I had another when they were roaring Cooper on his way into the ring behind the Union Jack, and one last one when the entire crowd joined in the singing of God Save the Queen. You felt, such an extraordinary current of emotion that if only it could have been transmitted to Cooper something totally unexpected might have happened.

The introductions of celebrities, including Carpentier and Marciano brought a slightly comic element. Young man behind me complained bitterly about Billy Walker's appearance. "Why, have we got to have that commercial for hair cream?" Clay was behaving very civilised; he gave Terry Downes a handshake when he passed and smiled politely. Roar after roar of "Come on Henry boy, hang it on him!" but almost as soon as the fight started you knew more or less how it would be likely to finish.
Another sagacious American next to me says it might last seven rounds, just. In the-fourth there was just a moment when Clay turned and started yakking to the referee, when Cooper might conceivably have nailed him had he jumped in. But he was much too gentlemanly.

I was sitting fairly close to the ring but not close enough to see the punch that opened Cooper's eye. A knot of stubborn (enthusiasts round me" insisted that Clay had butted him and they kept hoping for a disqualification. No joy. It was a marvellous night for a fight to start with a strange multicoloured sky and scudding clouds. The ring, with its arched covering, looked like a Chinese pavilion. The ropes were bright electric blue.

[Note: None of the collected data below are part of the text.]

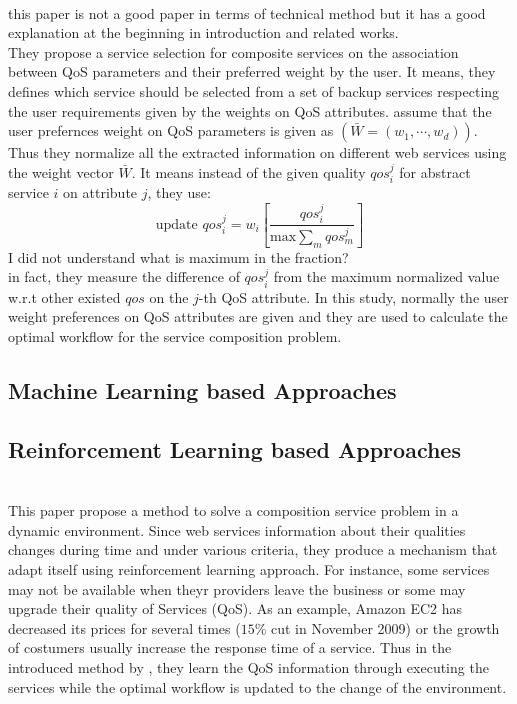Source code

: \documentclass[10pt,journal,compsoc]{IEEEtran}
\begin{document}
 
\cite{ARASI2017}\\
{\color{red} this paper is not a good paper in terms of technical method but it has a good explanation at the beginning in introduction and related works.} \\
They propose a service selection for composite services on the association between QoS parameters and their preferred weight by the user. It means, they defines which service should be selected from a set of backup services respecting the user requirements given by the weights on QoS attributes. \cite{ARASI2017} assume that the user prefernces weight on QoS parameters is given as $(\bar{W} = (w_1, \cdots, w_d))$. Thus they normalize all the extracted information on different web services using the weight vector $\bar{W}$. It means instead of the given quality $qos_i^j$ for abstract service $i$ on attribute $j$, they use:
\begin{equation}
\text{update } qos_i^j =  w_i \left[ \frac{qos_i^j}{\text{max} \sum_m qos_m^j} \right]
\end{equation}
{\color{red}I did not understand what is maximum in the fraction?}\\
in fact, they measure the difference of $qos_i^j$ from the maximum normalized value w.r.t other existed $qos$ on the $j$-th QoS attribute. In this study, normally the user weight preferences on QoS attributes are given and they are used to calculate the optimal workflow for the service composition problem.

\subsection{Machine Learning based Approaches}

\subsection{Reinforcement Learning  based Approaches}
 
  \cite{Wang2010}\\
This paper propose a method to solve a composition service problem in a dynamic environment. Since web services information about their qualities changes during time and 
under various criteria, they produce a mechanism that adapt itself using reinforcement learning approach. For instance, some services may not be available when theyr providers leave the business or some may upgrade their quality of Services (QoS). As an example, Amazon EC2 has decreased its prices for several times ($15\%$ cut in November 2009) or the growth of costumers usually increase the response time of a service. Thus  in the introduced method by \cite{Wang2010}, they learn the QoS information through executing the services while the optimal workflow is updated to the change of the environment. 
\end{document}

There were the usual good-humoured crowd manifestations: sudden chants of "where's Diana Dors?" And complex harmonising of "sit down, my lords, sit down! " and the inevitable "why are we waiting?" The efficiency of the organisation was in some respects far from total.
The bars ran out of glasses, and the few seven elderly barmaids and barmen could only just cope with us. I found it impossible to get a programme that contained a list of the preliminary bouts. The closest to a fight that I got was between two anxiety-sufferers just behind me during a temporary blockage on the way to the seats.

It remained an electric night and we shambled off feeling very fond of Clay. A few wide boys shouted:"Oh, so you're drunk with power?" at a West Indian Undergound ticket collector who was keeping them at bay behind closed gates. He grinned cheerfully; the exercise of getting home by tube was a good deal more athletic than many fights.